Give back an exact copy of the lines in the records below, from the line that has "Doch welche grundsätzlichen" through the line that has "Sozialwissenschaftler*innen haben drei", and nothing besides.

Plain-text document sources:

§

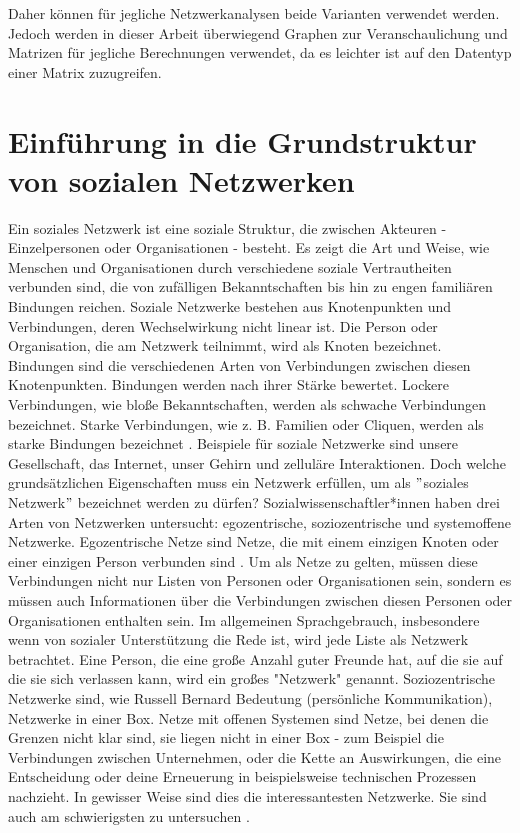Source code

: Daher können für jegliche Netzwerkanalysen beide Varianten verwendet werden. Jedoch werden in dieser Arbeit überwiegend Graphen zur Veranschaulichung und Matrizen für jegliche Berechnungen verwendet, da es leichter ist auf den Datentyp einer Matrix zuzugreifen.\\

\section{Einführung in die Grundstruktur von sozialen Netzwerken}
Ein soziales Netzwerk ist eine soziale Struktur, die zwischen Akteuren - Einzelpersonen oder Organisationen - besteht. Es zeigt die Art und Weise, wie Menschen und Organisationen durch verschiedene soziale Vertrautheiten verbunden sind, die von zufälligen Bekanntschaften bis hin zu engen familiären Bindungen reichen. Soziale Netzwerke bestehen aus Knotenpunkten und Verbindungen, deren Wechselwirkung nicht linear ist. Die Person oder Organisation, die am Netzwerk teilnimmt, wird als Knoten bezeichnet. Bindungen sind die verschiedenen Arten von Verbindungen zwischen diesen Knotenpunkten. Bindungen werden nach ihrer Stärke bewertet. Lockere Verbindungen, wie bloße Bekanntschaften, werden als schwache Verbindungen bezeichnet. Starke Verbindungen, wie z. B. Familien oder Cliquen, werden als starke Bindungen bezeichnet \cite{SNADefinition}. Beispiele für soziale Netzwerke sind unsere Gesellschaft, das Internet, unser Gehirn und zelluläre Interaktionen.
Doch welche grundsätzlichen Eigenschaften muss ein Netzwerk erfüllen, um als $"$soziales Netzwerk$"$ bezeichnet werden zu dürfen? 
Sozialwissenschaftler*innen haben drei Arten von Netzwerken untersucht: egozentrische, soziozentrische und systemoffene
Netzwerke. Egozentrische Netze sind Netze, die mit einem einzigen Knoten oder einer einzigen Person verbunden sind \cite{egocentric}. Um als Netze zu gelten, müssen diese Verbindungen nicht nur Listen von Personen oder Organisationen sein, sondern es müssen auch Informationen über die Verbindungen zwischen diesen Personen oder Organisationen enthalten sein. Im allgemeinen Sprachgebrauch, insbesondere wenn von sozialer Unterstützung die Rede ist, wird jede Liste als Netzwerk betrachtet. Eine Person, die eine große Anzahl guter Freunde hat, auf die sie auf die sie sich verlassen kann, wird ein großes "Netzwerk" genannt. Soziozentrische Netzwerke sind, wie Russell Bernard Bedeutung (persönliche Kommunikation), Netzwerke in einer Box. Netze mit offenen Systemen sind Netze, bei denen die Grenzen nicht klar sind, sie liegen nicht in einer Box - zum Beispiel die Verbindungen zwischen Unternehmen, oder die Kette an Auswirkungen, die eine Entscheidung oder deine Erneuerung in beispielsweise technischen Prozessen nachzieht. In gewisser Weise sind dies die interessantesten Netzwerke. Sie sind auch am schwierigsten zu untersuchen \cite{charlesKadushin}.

§

Result for this exercise:
Doch welche grundsätzlichen Eigenschaften muss ein Netzwerk erfüllen, um als $"$soziales Netzwerk$"$ bezeichnet werden zu dürfen? 
Sozialwissenschaftler*innen haben drei Arten von Netzwerken untersucht: egozentrische, soziozentrische und systemoffene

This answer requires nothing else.